What the exercise asks →
Print verbatim the lines from the beginning of the entries through the line containing "#### 特别的非感谢", both ends included. Pictures should be left out.

Collected data
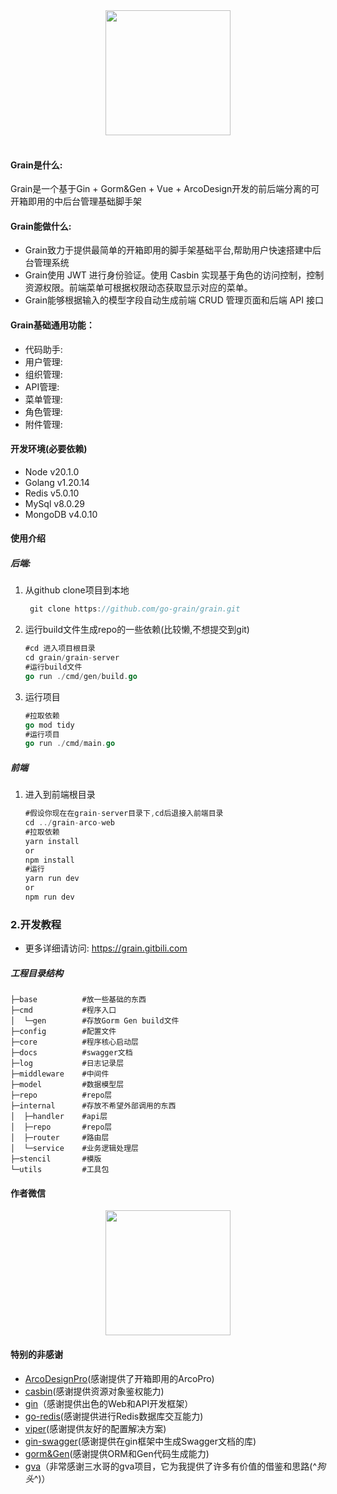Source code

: <div style="text-align:center">
    <img src="http://grain.gitbili.com/uploads/systemFile/2023/8-26/grain-logo-v2.png" 
alt=""  height="200px"/>
</div>
<div style="text-align:center">
<img src="https://img.shields.io/badge/Go-v1.20-blue" alt=""/>
<img src="https://img.shields.io/badge/Gin-v1.9.1-lightBlue" alt=""/>
<img src="https://img.shields.io/badge/Gorm-v1.25.2-red" alt=""/>
<img src="https://img.shields.io/badge/Gen-v0.3.23-lightgred" alt=""/>
</div>


#### Grain是什么:
Grain是一个基于Gin + Gorm&Gen + Vue + ArcoDesign开发的前后端分离的可开箱即用的中后台管理基础脚手架

#### Grain能做什么:
- Grain致力于提供最简单的开箱即用的脚手架基础平台,帮助用户快速搭建中后台管理系统
- Grain使用 JWT 进行身份验证。使用 Casbin 实现基于角色的访问控制，控制资源权限。前端菜单可根据权限动态获取显示对应的菜单。
- Grain能够根据输入的模型字段自动生成前端 CRUD 管理页面和后端 API 接口

#### Grain基础通用功能：
- 代码助手:
- 用户管理:
- 组织管理:
- API管理:
- 菜单管理:
- 角色管理:
- 附件管理:

#### 开发环境(必要依赖)
- Node  v20.1.0
- Golang v1.20.14
- Redis v5.0.10
- MySql v8.0.29
- MongoDB v4.0.10

#### 使用介绍
##### 后端:
1. 从github clone项目到本地
   ```go
    git clone https://github.com/go-grain/grain.git
    ```
2. 运行build文件生成repo的一些依赖(比较懒,不想提交到git)
   ```go
   #cd 进入项目根目录
   cd grain/grain-server
   #运行build文件
   go run ./cmd/gen/build.go
   ```

3. 运行项目
   ```go
   #拉取依赖
   go mod tidy 
   #运行项目
   go run ./cmd/main.go 
   ```
##### 前端
1. 进入到前端根目录
   ```go
   #假设你现在在grain-server目录下,cd后退接入前端目录
   cd ../grain-arco-web
   #拉取依赖
   yarn install
   or
   npm install
   #运行
   yarn run dev
   or
   npm run dev
   ```

### 2.开发教程
- 更多详细请访问: https://grain.gitbili.com

##### 工程目录结构
    ├─base          #放一些基础的东西
    ├─cmd           #程序入口
    │  └─gen        #存放Gorm Gen build文件
    ├─config        #配置文件
    ├─core          #程序核心启动层
    ├─docs          #swagger文档
    ├─log           #日志记录层
    ├─middleware    #中间件
    ├─model         #数据模型层
    ├─repo          #repo层
    ├─internal      #存放不希望外部调用的东西
    │  ├─handler    #api层
    │  ├─repo       #repo层
    │  ├─router     #路由层
    │  └─service    #业务逻辑处理层
    ├─stencil       #模版
    └─utils         #工具包

#### 作者微信
<div style="text-align:center">
<img src="http://grain.gitbili.com/uploads/systemFile/2023/7-22/wx.png" width=200" height="200" />
</div>

#### 特别的非感谢
- [ArcoDesignPro](https://arco.design/)(感谢提供了开箱即用的ArcoPro)
- [casbin](https://github.com/casbin/casbin)(感谢提供资源对象鉴权能力)
- [gin](https://github.com/gin-gonic/gin)（感谢提供出色的Web和API开发框架）
- [go-redis](https://github.com/redis/go-redis)(感谢提供进行Redis数据库交互能力)
- [viper](https://github.com/spf13/viper)(感谢提供友好的配置解决方案)
- [gin-swagger](https://github.com/swaggo/gin-swagger)(感谢提供在gin框架中生成Swagger文档的库)
- [gorm&Gen](https://gorm.io)(感谢提供ORM和Gen代码生成能力)
- [gva](https://www.gin-vue-admin.com/)（非常感谢三水哥的gva项目，它为我提供了许多有价值的借鉴和思路(^*狗头*^)）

Response to this task →
Source code

: <div style="text-align:center">
    <img src="http://grain.gitbili.com/uploads/systemFile/2023/8-26/grain-logo-v2.png" 
alt=""  height="200px"/>
</div>
<div style="text-align:center">
<img src="https://img.shields.io/badge/Go-v1.20-blue" alt=""/>
<img src="https://img.shields.io/badge/Gin-v1.9.1-lightBlue" alt=""/>
<img src="https://img.shields.io/badge/Gorm-v1.25.2-red" alt=""/>
<img src="https://img.shields.io/badge/Gen-v0.3.23-lightgred" alt=""/>
</div>


#### Grain是什么:
Grain是一个基于Gin + Gorm&Gen + Vue + ArcoDesign开发的前后端分离的可开箱即用的中后台管理基础脚手架

#### Grain能做什么:
- Grain致力于提供最简单的开箱即用的脚手架基础平台,帮助用户快速搭建中后台管理系统
- Grain使用 JWT 进行身份验证。使用 Casbin 实现基于角色的访问控制，控制资源权限。前端菜单可根据权限动态获取显示对应的菜单。
- Grain能够根据输入的模型字段自动生成前端 CRUD 管理页面和后端 API 接口

#### Grain基础通用功能：
- 代码助手:
- 用户管理:
- 组织管理:
- API管理:
- 菜单管理:
- 角色管理:
- 附件管理:

#### 开发环境(必要依赖)
- Node  v20.1.0
- Golang v1.20.14
- Redis v5.0.10
- MySql v8.0.29
- MongoDB v4.0.10

#### 使用介绍
##### 后端:
1. 从github clone项目到本地
   ```go
    git clone https://github.com/go-grain/grain.git
    ```
2. 运行build文件生成repo的一些依赖(比较懒,不想提交到git)
   ```go
   #cd 进入项目根目录
   cd grain/grain-server
   #运行build文件
   go run ./cmd/gen/build.go
   ```

3. 运行项目
   ```go
   #拉取依赖
   go mod tidy 
   #运行项目
   go run ./cmd/main.go 
   ```
##### 前端
1. 进入到前端根目录
   ```go
   #假设你现在在grain-server目录下,cd后退接入前端目录
   cd ../grain-arco-web
   #拉取依赖
   yarn install
   or
   npm install
   #运行
   yarn run dev
   or
   npm run dev
   ```

### 2.开发教程
- 更多详细请访问: https://grain.gitbili.com

##### 工程目录结构
    ├─base          #放一些基础的东西
    ├─cmd           #程序入口
    │  └─gen        #存放Gorm Gen build文件
    ├─config        #配置文件
    ├─core          #程序核心启动层
    ├─docs          #swagger文档
    ├─log           #日志记录层
    ├─middleware    #中间件
    ├─model         #数据模型层
    ├─repo          #repo层
    ├─internal      #存放不希望外部调用的东西
    │  ├─handler    #api层
    │  ├─repo       #repo层
    │  ├─router     #路由层
    │  └─service    #业务逻辑处理层
    ├─stencil       #模版
    └─utils         #工具包

#### 作者微信
<div style="text-align:center">
<img src="http://grain.gitbili.com/uploads/systemFile/2023/7-22/wx.png" width=200" height="200" />
</div>

#### 特别的非感谢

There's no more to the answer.